Falar em instituições teológicas, muita gente se ofende, e tentam defendê-las com unhas e dentes.
É engraçado como há tanta força e disponibilidade pra "comprar brigas" defender aquilo que acredita, por ex : de fato a minha instituição é a melhor, sou calvinista, reformado e etc e tal ( realmente vou pro céu ), não não não mas a de fulano é pentecostal mete fogo que não presta ( vai diretinho para o inferno) o ser humano não consegue conviver com idéias diferentes, opiniões diversas, são egoístas, preferem viver rodeados de pessoas que aparentemente concorda com aquilo que pensam , ao invés de amar aquele que é diferente .
Quando vejo a história de Jesus, Ele convivia com pessoas totalmente diferente dele e olhe não apontava o dedo na cara e os obrigavam a aceitar tudo que ele queria como muitos fazem hoje em dia.
Desde que o mundo é mundo inúmeras pessoas seguem aquilo que aos seus olhos acham que seja o certo, muitos nunca buscaram e atualmente não buscam seguir a vontade de Deus, se enchem de ídolos e vivem uma vidinha medíocre ...
Sinceramente não estou aqui pra puxar saco de instituição não, até por que não faz muito meu gênero e detesto hipocrisia...
Desejo de coração que possamos a cada dia prosseguir em conhecer o Senhor, sim o SENHOR, não viver apenas para adquirir conhecimentos teológicos que muitas vezes só nos serve para perder tempo em discussões sem edificação, criar contendas e divisões.
Sou seminarista e clamo a Deus para que o Senhor me fortaleça em seus caminhos, que não permita que eu caia em doutrinas humanas falhas e demoníacas ... Senhor nos livre do mal e nos sustente nessa caminhada que árdua, mas com peso de glória.

"A minha alma está desejosa, e desfalece pelos átrios do SENHOR; o meu coração e a minha carne clamam pelo Deus vivo. " Salmos 84:2

Abraço meu amigo e Pr.
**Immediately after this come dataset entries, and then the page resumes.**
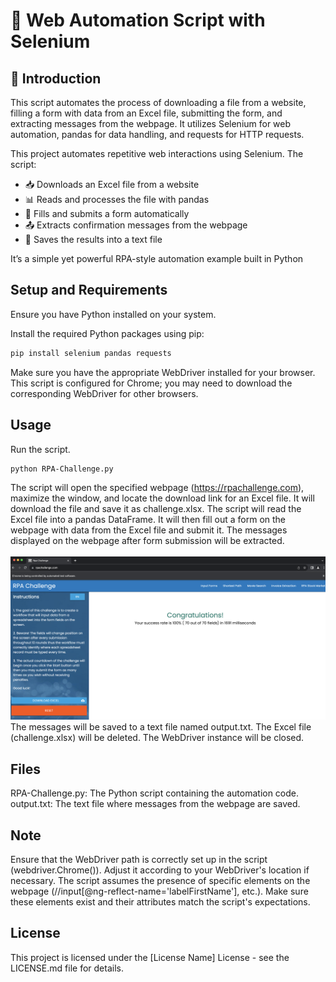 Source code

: # 🤖 Web Automation Script with Selenium

## 🌟 Introduction
This script automates the process of downloading a file from a website, filling a form with data from an Excel file, submitting the form, and extracting messages from the webpage. It utilizes Selenium for web automation, pandas for data handling, and requests for HTTP requests.

This project automates repetitive web interactions using Selenium.
The script:
- 📥 Downloads an Excel file from a website
- 📊 Reads and processes the file with pandas
- 📝 Fills and submits a form automatically
- 📤 Extracts confirmation messages from the webpage
- 💾 Saves the results into a text file

It’s a simple yet powerful RPA-style automation example built in Python

## Setup and Requirements
Ensure you have Python installed on your system.

Install the required Python packages using pip:

```python
pip install selenium pandas requests
```

Make sure you have the appropriate WebDriver installed for your browser. This script is configured for Chrome; you may need to download the corresponding WebDriver for other browsers.

## Usage
Run the script.
```terminal
python RPA-Challenge.py
```
The script will open the specified webpage (https://rpachallenge.com), maximize the window, and locate the download link for an Excel file.
It will download the file and save it as challenge.xlsx.
The script will read the Excel file into a pandas DataFrame.
It will then fill out a form on the webpage with data from the Excel file and submit it.
The messages displayed on the webpage after form submission will be extracted.
<br><br> ![Pictures/rpachallenge-complete.png](Pictures/rpachallenge-complete.png)
The messages will be saved to a text file named output.txt.
The Excel file (challenge.xlsx) will be deleted.
The WebDriver instance will be closed.

## Files
RPA-Challenge.py: The Python script containing the automation code.
output.txt: The text file where messages from the webpage are saved.

## Note
Ensure that the WebDriver path is correctly set up in the script (webdriver.Chrome()). Adjust it according to your WebDriver's location if necessary.
The script assumes the presence of specific elements on the webpage (//input[@ng-reflect-name='labelFirstName'], etc.). Make sure these elements exist and their attributes match the script's expectations.

## License
This project is licensed under the [License Name] License - see the LICENSE.md file for details.
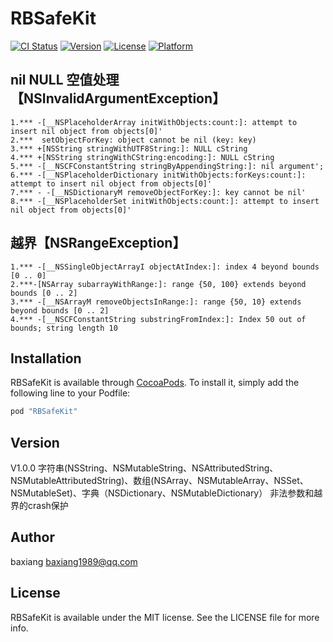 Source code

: # RBSafeKit

[![CI Status](http://img.shields.io/travis/baxiang/RBSafeKit.svg?style=flat)](https://travis-ci.org/baxiang/RBSafeKit)
[![Version](https://img.shields.io/cocoapods/v/RBSafeKit.svg?style=flat)](http://cocoapods.org/pods/RBSafeKit)
[![License](https://img.shields.io/cocoapods/l/RBSafeKit.svg?style=flat)](http://cocoapods.org/pods/RBSafeKit)
[![Platform](https://img.shields.io/cocoapods/p/RBSafeKit.svg?style=flat)](http://cocoapods.org/pods/RBSafeKit)

##   nil NULL 空值处理【NSInvalidArgumentException】
```
1.*** -[__NSPlaceholderArray initWithObjects:count:]: attempt to insert nil object from objects[0]'
2.***  setObjectForKey: object cannot be nil (key: key)
3.*** +[NSString stringWithUTF8String:]: NULL cString
4.*** +[NSString stringWithCString:encoding:]: NULL cString
5.*** -[__NSCFConstantString stringByAppendingString:]: nil argument';
6.*** -[__NSPlaceholderDictionary initWithObjects:forKeys:count:]: attempt to insert nil object from objects[0]'
7.*** - -[__NSDictionaryM removeObjectForKey:]: key cannot be nil'
8.*** -[__NSPlaceholderSet initWithObjects:count:]: attempt to insert nil object from objects[0]'
```
##  越界【NSRangeException】
```
1.*** -[__NSSingleObjectArrayI objectAtIndex:]: index 4 beyond bounds [0 .. 0]
2.***-[NSArray subarrayWithRange:]: range {50, 100} extends beyond bounds [0 .. 2]
3.*** -[__NSArrayM removeObjectsInRange:]: range {50, 10} extends beyond bounds [0 .. 2]
4.*** -[__NSCFConstantString substringFromIndex:]: Index 50 out of bounds; string length 10
```

## Installation

RBSafeKit is available through [CocoaPods](http://cocoapods.org). To install
it, simply add the following line to your Podfile:

```ruby
pod "RBSafeKit"
```
## Version
V1.0.0
字符串(NSString、NSMutableString、NSAttributedString、NSMutableAttributedString)、数组(NSArray、NSMutableArray、NSSet、NSMutableSet)、字典（NSDictionary、NSMutableDictionary） 非法参数和越界的crash保护
## Author
baxiang baxiang1989@qq.com
## License

RBSafeKit is available under the MIT license. See the LICENSE file for more info.
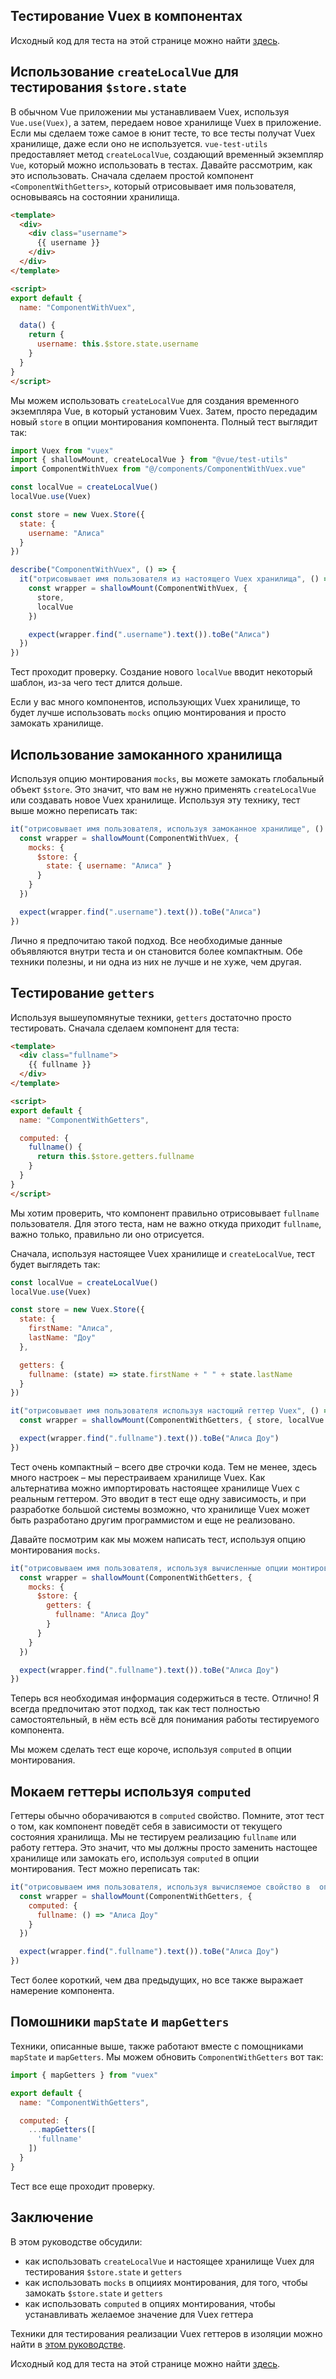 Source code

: ## Тестирование Vuex в компонентах

Исходный код для теста на этой странице можно найти [здесь](https://github.com/lmiller1990/vue-testing-handbook/tree/master/demo-app/tests/unit/ComponentWithVuex.spec.js).


## Использование `createLocalVue` для тестирования `$store.state`

В обычном Vue приложении мы устанавливаем Vuex, используя `Vue.use(Vuex)`, а затем, передаем новое хранилище Vuex в приложение. Если мы сделаем тоже самое в юнит тесте, то все тесты получат Vuex хранилище, даже если оно не используется. `vue-test-utils` предоставляет метод `createLocalVue`, создающий временный экземпляр `Vue`, который можно использовать в тестах. Давайте рассмотрим, как это использовать. Сначала сделаем простой компонент `<ComponentWithGetters>`, который отрисовывает имя пользователя, основываясь на состоянии хранилища.

```html
<template>
  <div>
    <div class="username">
      {{ username }}
    </div>
  </div>
</template>

<script>
export default {
  name: "ComponentWithVuex",

  data() {
    return {
      username: this.$store.state.username
    }
  }
}
</script>
```

Мы можем использовать `createLocalVue` для создания временного экземпляра Vue, в который установим Vuex. Затем, просто передадим новый `store` в опции монтирования компонента. Полный тест выглядит так:

```js
import Vuex from "vuex"
import { shallowMount, createLocalVue } from "@vue/test-utils"
import ComponentWithVuex from "@/components/ComponentWithVuex.vue"

const localVue = createLocalVue()
localVue.use(Vuex)

const store = new Vuex.Store({
  state: {
    username: "Алиса"
  }
})

describe("ComponentWithVuex", () => {
  it("отрисовывает имя пользователя из настоящего Vuex хранилища", () => {
    const wrapper = shallowMount(ComponentWithVuex, { 
      store, 
      localVue 
    })

    expect(wrapper.find(".username").text()).toBe("Алиса")
  })
})
```

Тест проходит проверку. Создание нового `localVue` вводит некоторый шаблон, из-за чего тест длится дольше.

Если у вас много компонентов, использующих Vuex хранилище, то будет лучше использовать `mocks` опцию монтирования и просто замокать хранилище.

## Использование замоканного хранилища

Используя опцию монтирования `mocks`, вы можете замокать глобальный объект `$store`. Это значит, что вам не нужно применять `createLocalVue` или создавать новое Vuex хранилище. Используя эту технику, тест выше можно переписать так:

```js
it("отрисовывает имя пользователя, используя замоканное хранилище", () => {
  const wrapper = shallowMount(ComponentWithVuex, {
    mocks: {
      $store: {
        state: { username: "Алиса" }
      }
    }
  })

  expect(wrapper.find(".username").text()).toBe("Алиса")
})
```

Лично я предпочитаю такой подход. Все необходимые данные объявляются внутри теста и он становится более компактным. Обе техники полезны, и ни одна из них не лучше и не хуже, чем другая.

## Тестирование `getters`

Используя вышеупомянутые техники, `getters` достаточно просто тестировать. Сначала сделаем компонент для теста:

```html
<template>
  <div class="fullname">
    {{ fullname }}
  </div>
</template>

<script>
export default {
  name: "ComponentWithGetters",

  computed: {
    fullname() {
      return this.$store.getters.fullname
    }
  }
}
</script>
```

Мы хотим проверить, что компонент правильно отрисовывает `fullname` пользователя. Для этого теста, нам не важно откуда приходит `fullname`, важно только, правильно ли оно отрисуется.

Сначала, используя настоящее Vuex хранилище и `createLocalVue`, тест будет выглядеть так:

```js
const localVue = createLocalVue()
localVue.use(Vuex)

const store = new Vuex.Store({
  state: {
    firstName: "Алиса",
    lastName: "Доу"
  },

  getters: {
    fullname: (state) => state.firstName + " " + state.lastName
  }
})

it("отрисовывает имя пользователя используя настощий геттер Vuex", () => {
  const wrapper = shallowMount(ComponentWithGetters, { store, localVue })

  expect(wrapper.find(".fullname").text()).toBe("Алиса Доу")
})
```

Тест очень компактный – всего две строчки кода. Тем не менее, здесь много настроек – мы перестраиваем хранилище Vuex. Как альтернатива можно импортировать настоящее хранилище Vuex с реальным геттером. Это вводит в тест еще одну зависимость, и при разработке большой системы возможно, что хранилище Vuex может быть разработано другим программистом и еще не реализовано.

Давайте посмотрим как мы можем написать тест, используя опцию монтирования `mocks`.


```js
it("отрисовываем имя пользователя, используя вычисленные опции монтирования", () => {
  const wrapper = shallowMount(ComponentWithGetters, {
    mocks: {
      $store: {
        getters: {
          fullname: "Алиса Доу"
        }
      }
    }
  })

  expect(wrapper.find(".fullname").text()).toBe("Алиса Доу")
})
```

Теперь вся необходимая информация содержиться в тесте. Отлично! Я всегда предпочитаю этот подход, так как тест полностью самостоятельный, в нём есть всё для понимания работы тестируемого компонента.

Мы можем сделать тест еще короче, используя `computed` в опции монтирования.

## Мокаем геттеры используя `computed`

Геттеры обычно оборачиваются в `computed` свойство.
Помните, этот тест о том, как компонент поведёт себя в зависимости от текущего состояния хранилища. Мы не тестируем реализацию `fullname` или работу геттера. Это значит, что мы должны просто заменить настощее хранилище или замокать его, используя `computed` в опции монтирования. Тест можно переписать так:

```js
it("отрисовываем имя пользователя, используя вычисляемое свойство в  опции монтирования", () => {
  const wrapper = shallowMount(ComponentWithGetters, {
    computed: {
      fullname: () => "Алиса Доу"
    }
  })

  expect(wrapper.find(".fullname").text()).toBe("Алиса Доу")
})
```

Тест более короткий, чем два предыдущих, но все также выражает намерение компонента.

## Помошники `mapState` и `mapGetters` 

Техники, описанные выше, также работают вместе с помощниками `mapState` и `mapGetters`. Мы можем обновить  `ComponentWithGetters` вот так:

```js
import { mapGetters } from "vuex"

export default {
  name: "ComponentWithGetters",

  computed: {
    ...mapGetters([
      'fullname'
    ])
  }
}
```

Тест все еще проходит проверку.

## Заключение

В этом руководстве обсудили:

- как использовать `createLocalVue` и настоящее хранилище Vuex для тестирования `$store.state` и `getters`
- как использовать `mocks` в опцииях монтирования, для того, чтобы замокать `$store.state` и `getters`
- как использовать `computed` в опциях монтирования, чтобы устанавливать желаемое значение для Vuex геттера

Техники для тестирования реализации Vuex геттеров в изоляции можно найти в [этом руководстве](https://lmiller1990.github.io/vue-testing-handbook/ru/vuex-getters.html).

Исходный код для теста на этой странице можно найти [здесь](https://github.com/lmiller1990/vue-testing-handbook/tree/master/demo-app/tests/unit/ComponentWithVuex.spec.js).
Caco :D

Givaldo Lima disse...
Este comentário foi removido pelo autor.
felipe disse...

Olá Mark, a paz meu brother!!
estive lendo a carta que você recebeu a algund dias atrás e me deixou muito feliz em saber que existem seminaristas que não se contentam com a teologia do papagaio!Eu leria essa esta carta para meus colegas de seminario, incentivando-os à reflexão e a busca intensa pela comunhão com o proprio Deus, unindo, exatamente como deve ser feito, unindo um posionamento consistente seja la qual for, e uma vida que exatlte a glória de Jesus!! afinal de contas "Teologia é a unica ciencia que se aprende de joelhos"Pr. ricardo em uma aula de IB. abração caro mark, precisando estamos ai!!

André Bronzeado disse...

Pr. Ricardo, excelente texto. De fato temos vivido em uma lógica de pouca reflexão, enquanto que vemos uma obediência vazia a líderes que acham que liderança cristã é dar ordens nos outros.Na maioria das igrejas homens e mulheres comprometidos com uma reflexão séria, sadia e sincera da teologia, enfim, as melhores mentes são ofuscadas, preteridas, sufocadas por um esquema eclesiástico nojento e sujo. O denominacionalismo exacerbado e vazio que visa apenas tornar a denominação conhecida, enquanto que o evangelho passa longe. Absurdo. Muito bom o texto, vou ficando por aqui, pois estou cansado de algumas coisas...

Caline disse...

Texto muitíssimo bom! Espero que as boas escolas de teologia permitam que seus seminaristas pensem. Não apenas as escolas, mas os próprios professores (às vezes eles "cortam a palavra" de quem faz perguntas).

Ana Lívia disse...

PREGUIÇA... essa é a nossa pior inimiga quando estamos estudando. Preguiça de ler, de analisar, de criticar... DE PENSAR. O texto é ótimo e muito estimulante e, sem dúvida é para aqueles que desejam não ser mais um produto, mais uma mente condicionada, mais uma "maria vai com as outras".